As many as 92.50 lakh unique individuals and firms traded in stock exchange NSE's index derivatives in FY24, incurring a cumulative trading loss of Rs 51,689 crore excluding transaction costs. And about 85 per cent of those traders made net losses.
The release of the consultation paper comes at a time when retail investor participation in F&O trading has surged dramatically and suddenly, days after the finance minister announced a hike in the securities transaction tax (STT) on futures and options trades with effect from October 1 while acknowledging a surge in activity in the segment.
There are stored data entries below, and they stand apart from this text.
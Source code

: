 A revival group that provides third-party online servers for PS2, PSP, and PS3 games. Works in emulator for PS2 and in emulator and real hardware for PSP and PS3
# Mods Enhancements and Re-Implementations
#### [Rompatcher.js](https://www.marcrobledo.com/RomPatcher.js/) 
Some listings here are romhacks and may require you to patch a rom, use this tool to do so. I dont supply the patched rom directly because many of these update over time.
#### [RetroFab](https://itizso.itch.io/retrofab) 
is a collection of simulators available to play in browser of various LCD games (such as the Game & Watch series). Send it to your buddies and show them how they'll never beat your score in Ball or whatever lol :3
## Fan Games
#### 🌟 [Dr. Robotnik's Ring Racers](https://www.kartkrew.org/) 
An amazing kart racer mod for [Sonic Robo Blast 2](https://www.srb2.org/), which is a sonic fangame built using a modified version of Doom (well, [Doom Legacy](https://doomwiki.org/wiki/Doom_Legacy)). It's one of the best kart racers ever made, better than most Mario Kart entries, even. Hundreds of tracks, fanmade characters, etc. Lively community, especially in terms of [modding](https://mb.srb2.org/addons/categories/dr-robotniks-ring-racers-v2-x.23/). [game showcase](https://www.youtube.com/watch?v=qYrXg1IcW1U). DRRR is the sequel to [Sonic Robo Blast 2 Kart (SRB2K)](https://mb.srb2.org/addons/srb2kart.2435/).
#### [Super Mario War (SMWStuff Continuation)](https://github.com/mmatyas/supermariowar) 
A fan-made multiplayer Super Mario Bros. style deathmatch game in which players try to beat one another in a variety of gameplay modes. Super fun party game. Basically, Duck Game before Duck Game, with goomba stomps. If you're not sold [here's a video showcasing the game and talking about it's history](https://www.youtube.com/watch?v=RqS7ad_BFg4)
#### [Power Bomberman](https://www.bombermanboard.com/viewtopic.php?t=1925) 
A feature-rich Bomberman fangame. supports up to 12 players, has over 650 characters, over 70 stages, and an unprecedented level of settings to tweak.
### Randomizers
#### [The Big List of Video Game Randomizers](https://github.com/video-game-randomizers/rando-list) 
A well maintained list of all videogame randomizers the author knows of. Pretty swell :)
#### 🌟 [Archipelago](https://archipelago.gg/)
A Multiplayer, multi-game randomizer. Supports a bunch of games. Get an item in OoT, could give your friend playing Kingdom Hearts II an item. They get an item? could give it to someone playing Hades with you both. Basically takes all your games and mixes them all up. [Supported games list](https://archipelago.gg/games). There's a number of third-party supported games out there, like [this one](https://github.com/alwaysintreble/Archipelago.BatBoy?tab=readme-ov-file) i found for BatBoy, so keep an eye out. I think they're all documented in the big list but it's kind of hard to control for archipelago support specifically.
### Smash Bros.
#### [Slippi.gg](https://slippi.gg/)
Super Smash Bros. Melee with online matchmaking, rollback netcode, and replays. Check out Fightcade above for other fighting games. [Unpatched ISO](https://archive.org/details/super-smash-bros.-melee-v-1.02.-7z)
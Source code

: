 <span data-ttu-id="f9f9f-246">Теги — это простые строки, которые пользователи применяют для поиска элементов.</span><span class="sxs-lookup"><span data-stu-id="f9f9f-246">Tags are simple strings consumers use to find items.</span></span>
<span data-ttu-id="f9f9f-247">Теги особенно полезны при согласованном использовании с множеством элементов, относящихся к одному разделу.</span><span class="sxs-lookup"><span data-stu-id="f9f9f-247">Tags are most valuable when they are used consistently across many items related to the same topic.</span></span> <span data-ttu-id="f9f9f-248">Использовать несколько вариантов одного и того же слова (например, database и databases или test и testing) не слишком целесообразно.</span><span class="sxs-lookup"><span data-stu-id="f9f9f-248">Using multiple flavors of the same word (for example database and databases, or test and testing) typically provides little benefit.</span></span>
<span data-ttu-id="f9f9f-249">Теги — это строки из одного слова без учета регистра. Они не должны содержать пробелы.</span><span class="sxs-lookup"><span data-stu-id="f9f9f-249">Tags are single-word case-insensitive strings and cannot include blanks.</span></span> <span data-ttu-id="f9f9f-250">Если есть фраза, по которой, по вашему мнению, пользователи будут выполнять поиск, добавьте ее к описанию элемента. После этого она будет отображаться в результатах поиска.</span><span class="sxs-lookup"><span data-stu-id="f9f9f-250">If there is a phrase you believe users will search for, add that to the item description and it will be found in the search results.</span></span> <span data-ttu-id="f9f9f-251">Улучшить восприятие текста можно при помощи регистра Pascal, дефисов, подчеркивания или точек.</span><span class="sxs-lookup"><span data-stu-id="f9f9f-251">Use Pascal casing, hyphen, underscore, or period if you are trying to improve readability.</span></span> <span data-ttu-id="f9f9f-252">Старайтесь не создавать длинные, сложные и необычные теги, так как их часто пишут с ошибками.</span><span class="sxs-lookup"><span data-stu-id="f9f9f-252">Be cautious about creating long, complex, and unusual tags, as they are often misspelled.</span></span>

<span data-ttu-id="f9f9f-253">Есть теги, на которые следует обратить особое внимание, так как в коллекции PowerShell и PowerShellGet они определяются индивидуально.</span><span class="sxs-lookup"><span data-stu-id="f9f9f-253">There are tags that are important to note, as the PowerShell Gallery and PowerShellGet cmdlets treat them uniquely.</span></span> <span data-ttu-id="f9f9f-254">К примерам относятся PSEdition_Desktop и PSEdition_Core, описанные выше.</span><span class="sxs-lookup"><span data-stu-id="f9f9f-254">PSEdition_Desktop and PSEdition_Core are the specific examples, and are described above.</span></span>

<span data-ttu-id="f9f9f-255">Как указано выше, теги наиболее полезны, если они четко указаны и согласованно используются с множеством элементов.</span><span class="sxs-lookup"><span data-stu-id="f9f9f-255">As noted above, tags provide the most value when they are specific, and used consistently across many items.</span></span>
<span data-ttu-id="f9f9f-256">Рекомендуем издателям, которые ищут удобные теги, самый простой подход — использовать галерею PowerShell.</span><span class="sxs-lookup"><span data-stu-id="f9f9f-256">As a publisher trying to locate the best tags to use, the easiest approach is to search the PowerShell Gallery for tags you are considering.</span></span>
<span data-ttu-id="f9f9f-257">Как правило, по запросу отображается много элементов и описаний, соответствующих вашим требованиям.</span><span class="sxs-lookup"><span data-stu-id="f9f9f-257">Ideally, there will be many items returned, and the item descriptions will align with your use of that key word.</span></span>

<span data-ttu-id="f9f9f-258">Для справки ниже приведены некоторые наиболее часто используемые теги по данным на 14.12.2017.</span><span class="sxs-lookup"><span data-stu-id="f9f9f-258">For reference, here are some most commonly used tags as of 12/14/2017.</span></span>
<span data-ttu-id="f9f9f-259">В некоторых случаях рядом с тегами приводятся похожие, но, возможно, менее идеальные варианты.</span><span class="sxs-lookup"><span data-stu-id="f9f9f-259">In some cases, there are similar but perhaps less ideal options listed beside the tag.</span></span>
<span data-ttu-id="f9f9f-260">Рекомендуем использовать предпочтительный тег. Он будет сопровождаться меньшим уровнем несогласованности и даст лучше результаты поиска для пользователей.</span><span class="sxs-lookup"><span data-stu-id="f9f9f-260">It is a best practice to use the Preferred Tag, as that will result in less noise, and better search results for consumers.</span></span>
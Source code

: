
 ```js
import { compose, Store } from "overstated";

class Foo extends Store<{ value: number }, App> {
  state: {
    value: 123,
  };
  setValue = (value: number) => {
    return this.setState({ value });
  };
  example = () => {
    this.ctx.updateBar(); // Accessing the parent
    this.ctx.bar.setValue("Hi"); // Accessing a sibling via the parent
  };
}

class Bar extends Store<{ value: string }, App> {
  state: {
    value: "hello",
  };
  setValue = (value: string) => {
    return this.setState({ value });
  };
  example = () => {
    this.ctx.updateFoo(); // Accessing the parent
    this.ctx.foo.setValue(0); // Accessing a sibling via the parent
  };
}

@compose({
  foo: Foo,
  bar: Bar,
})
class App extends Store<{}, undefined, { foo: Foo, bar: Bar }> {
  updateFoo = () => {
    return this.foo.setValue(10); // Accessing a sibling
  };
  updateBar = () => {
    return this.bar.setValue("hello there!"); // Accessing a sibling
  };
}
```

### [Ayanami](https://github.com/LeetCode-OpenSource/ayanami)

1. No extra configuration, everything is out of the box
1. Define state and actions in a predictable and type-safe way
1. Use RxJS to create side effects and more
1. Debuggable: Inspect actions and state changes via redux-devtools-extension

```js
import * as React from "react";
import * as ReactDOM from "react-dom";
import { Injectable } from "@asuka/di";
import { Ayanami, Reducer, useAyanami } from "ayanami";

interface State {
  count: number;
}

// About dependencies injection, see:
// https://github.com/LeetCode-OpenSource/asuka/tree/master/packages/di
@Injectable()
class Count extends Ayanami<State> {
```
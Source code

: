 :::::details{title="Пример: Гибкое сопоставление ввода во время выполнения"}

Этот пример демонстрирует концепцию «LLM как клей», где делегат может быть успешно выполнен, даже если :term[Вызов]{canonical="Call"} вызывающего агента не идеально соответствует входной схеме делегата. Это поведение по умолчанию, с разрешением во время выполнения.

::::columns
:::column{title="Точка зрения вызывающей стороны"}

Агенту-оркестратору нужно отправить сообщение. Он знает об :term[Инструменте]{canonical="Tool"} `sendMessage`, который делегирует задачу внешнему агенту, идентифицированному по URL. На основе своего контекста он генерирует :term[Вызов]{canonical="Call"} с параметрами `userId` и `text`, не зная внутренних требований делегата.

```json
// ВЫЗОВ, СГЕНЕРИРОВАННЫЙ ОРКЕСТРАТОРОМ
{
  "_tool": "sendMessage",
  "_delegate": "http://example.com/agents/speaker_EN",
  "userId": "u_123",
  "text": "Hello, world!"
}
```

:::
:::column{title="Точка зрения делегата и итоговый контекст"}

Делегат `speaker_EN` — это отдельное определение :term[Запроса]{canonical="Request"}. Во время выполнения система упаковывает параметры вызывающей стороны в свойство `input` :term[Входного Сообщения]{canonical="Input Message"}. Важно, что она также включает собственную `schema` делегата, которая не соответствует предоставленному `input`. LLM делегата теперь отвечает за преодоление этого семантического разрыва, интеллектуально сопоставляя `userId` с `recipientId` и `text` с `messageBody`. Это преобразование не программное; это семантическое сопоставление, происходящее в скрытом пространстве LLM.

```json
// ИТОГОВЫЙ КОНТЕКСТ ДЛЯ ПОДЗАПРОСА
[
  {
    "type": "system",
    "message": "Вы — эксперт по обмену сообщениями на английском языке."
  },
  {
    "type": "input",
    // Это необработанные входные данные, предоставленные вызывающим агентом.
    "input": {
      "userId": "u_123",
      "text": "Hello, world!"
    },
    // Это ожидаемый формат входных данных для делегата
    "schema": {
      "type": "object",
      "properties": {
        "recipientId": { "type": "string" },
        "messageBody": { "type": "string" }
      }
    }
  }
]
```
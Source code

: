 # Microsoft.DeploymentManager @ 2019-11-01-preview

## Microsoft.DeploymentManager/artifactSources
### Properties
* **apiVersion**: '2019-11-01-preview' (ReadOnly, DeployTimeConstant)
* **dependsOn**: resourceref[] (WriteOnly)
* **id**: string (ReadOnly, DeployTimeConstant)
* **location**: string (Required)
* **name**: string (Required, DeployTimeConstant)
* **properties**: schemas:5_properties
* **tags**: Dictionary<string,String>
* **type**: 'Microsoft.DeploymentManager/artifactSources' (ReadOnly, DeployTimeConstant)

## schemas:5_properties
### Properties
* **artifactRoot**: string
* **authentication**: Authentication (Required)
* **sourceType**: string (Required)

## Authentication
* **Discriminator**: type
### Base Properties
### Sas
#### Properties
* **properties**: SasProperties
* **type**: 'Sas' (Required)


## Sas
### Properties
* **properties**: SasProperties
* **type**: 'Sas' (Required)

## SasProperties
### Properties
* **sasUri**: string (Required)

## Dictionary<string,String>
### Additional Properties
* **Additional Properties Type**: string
According to the Economic Survey 2023-24, released on the eve of the presentation of the Narendra Modi 3.0 government’s first Union Budget in Parliament, speculative trade has no place in a developing country, and the sharp increase in retail investor participation in F&O trading in the country is likely driven by humans' gambling instincts.
What market voices say
"One of the proposals is to rationalise weekly expiry and restrict it to one per week on the benchmark index per exchange. This change will likely impact volumes, as the recent volumes in the equity derivatives segment have been driven by weekly expiries. We will need to monitor the impact of the other measures if and when they are implemented. All the measures suggest that the regulator wants to control the exuberance in equity derivatives volumes," said Dhiraj Relli, MD and CEO, HDFC Securities.
"These may not be the only interventions by the regulator. We may see more measures, including product suitability, customer-level certification, etc.," added Relli.